Since then she has also showed her collections at Joburg Fashion Week, Audi Fashion Week and Arise Africa Fashion week - AFI

Keats has also been invited to showcase in New York City, London and Miami, and has been selected as the "designer of the month" in South African Elle magazine (Elle Magazine, June 2008, Vol 13 No 3, Page 38) and the 'designer to watch' in Cosmopolitan magazine and 'featured designer' in life style magazine Ray.

== Signature style ==

Keats signature style is best described as a sophisticated contemporary art form that plays with the paradox of masculine tailoring, while exaggerating a feminine figure. The focus throughout all her collections is embedded in exerting the power of a woman while magnifying the beauty and grace of her being and form.
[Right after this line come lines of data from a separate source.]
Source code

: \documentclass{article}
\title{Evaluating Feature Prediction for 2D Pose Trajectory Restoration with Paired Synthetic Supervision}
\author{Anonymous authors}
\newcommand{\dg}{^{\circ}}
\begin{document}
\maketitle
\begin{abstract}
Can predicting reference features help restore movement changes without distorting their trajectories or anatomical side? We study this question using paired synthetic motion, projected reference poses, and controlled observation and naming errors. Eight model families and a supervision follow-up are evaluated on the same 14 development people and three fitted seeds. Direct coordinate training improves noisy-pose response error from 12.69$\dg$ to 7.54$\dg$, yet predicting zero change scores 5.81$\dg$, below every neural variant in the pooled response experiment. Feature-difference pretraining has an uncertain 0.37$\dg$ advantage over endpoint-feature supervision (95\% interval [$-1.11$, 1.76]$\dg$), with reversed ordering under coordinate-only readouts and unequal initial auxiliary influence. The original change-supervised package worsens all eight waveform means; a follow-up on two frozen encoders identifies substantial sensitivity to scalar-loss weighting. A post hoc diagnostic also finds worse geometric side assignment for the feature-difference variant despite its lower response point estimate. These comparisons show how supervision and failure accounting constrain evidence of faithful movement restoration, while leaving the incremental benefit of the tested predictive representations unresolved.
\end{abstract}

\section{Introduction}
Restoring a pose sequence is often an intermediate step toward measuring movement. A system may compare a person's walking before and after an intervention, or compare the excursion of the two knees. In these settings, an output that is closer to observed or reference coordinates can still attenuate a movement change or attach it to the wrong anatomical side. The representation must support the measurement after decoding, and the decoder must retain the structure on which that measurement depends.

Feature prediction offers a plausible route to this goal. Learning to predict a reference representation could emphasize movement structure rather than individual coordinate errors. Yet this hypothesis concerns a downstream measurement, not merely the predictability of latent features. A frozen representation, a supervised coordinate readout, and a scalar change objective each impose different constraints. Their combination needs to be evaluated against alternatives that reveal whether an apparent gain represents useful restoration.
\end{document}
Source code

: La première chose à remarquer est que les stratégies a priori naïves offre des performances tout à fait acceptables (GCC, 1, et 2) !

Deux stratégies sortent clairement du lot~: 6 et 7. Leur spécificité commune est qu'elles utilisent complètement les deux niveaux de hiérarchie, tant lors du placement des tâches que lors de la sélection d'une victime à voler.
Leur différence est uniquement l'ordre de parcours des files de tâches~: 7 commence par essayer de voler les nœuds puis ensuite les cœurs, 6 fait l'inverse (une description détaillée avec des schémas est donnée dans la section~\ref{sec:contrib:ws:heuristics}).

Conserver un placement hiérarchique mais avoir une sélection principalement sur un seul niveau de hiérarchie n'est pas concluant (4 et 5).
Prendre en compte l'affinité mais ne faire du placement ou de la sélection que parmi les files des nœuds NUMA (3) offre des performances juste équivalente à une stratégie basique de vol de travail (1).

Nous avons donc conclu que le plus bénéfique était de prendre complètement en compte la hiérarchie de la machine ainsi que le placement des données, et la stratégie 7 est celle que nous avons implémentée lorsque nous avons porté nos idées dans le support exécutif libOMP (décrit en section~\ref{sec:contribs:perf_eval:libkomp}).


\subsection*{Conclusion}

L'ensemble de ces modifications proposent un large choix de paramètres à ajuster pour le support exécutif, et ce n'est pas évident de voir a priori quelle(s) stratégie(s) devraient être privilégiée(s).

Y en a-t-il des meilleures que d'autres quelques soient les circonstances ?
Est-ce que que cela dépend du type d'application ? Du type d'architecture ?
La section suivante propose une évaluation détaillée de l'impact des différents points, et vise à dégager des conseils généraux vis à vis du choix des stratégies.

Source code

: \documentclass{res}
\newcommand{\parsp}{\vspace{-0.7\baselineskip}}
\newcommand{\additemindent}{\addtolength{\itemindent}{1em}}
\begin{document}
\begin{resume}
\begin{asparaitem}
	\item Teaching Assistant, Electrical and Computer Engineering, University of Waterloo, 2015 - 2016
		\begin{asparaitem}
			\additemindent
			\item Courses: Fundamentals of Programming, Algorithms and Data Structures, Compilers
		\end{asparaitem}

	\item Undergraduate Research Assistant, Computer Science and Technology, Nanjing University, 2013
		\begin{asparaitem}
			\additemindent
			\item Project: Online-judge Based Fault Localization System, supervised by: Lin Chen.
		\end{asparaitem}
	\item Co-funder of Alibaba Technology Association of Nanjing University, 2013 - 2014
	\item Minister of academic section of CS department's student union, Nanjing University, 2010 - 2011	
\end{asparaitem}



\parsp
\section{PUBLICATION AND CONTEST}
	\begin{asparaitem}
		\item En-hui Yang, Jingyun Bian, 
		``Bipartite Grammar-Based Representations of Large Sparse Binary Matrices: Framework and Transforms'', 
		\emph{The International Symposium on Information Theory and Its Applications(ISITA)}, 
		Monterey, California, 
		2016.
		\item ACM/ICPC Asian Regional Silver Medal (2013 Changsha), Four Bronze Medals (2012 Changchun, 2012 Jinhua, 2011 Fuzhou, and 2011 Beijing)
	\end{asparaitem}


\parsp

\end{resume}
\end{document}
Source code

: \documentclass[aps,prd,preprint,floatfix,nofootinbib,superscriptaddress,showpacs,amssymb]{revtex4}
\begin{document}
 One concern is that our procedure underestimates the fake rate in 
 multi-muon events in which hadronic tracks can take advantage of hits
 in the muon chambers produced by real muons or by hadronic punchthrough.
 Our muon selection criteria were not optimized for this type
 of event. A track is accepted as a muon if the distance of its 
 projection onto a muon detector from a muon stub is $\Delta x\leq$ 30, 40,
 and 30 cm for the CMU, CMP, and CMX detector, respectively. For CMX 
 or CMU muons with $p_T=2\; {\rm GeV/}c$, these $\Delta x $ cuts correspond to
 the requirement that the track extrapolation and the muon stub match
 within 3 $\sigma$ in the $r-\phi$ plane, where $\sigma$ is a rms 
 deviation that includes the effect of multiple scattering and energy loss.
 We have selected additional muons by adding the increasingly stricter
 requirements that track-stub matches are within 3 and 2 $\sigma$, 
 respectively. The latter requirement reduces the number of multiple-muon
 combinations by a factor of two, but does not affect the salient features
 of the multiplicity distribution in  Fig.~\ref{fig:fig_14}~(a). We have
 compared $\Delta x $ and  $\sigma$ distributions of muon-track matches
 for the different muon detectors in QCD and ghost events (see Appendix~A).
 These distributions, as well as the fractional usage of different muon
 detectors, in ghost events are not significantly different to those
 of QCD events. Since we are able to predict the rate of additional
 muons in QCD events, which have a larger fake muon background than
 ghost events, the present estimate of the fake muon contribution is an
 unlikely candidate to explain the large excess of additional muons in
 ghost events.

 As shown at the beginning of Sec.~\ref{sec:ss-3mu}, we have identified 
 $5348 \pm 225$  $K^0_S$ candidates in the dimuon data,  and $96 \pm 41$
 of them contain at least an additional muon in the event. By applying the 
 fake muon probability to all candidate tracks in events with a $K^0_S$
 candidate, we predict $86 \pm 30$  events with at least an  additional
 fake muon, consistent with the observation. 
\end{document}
Her love for art, self-expression and creation is the inspiration on which all her collections are fashioned.

== Snippets ==
April 2009, Miss FTV Grand Finale, finalists took to the stage and stunned audiences with elegant and fashionable designs created by well-known designers such as David Tlale, Abigail Keats, Earth Child and Heni.

June 2010, Keats was named by the Mail & Guardian newspaper as one of the top 200 Influential Young South Africans.

June 2010, Keats is selected by the South African Government to represent South Africa at the World Expo 2010 in Shanghai, China - A Grand Gathering of the World Cultures.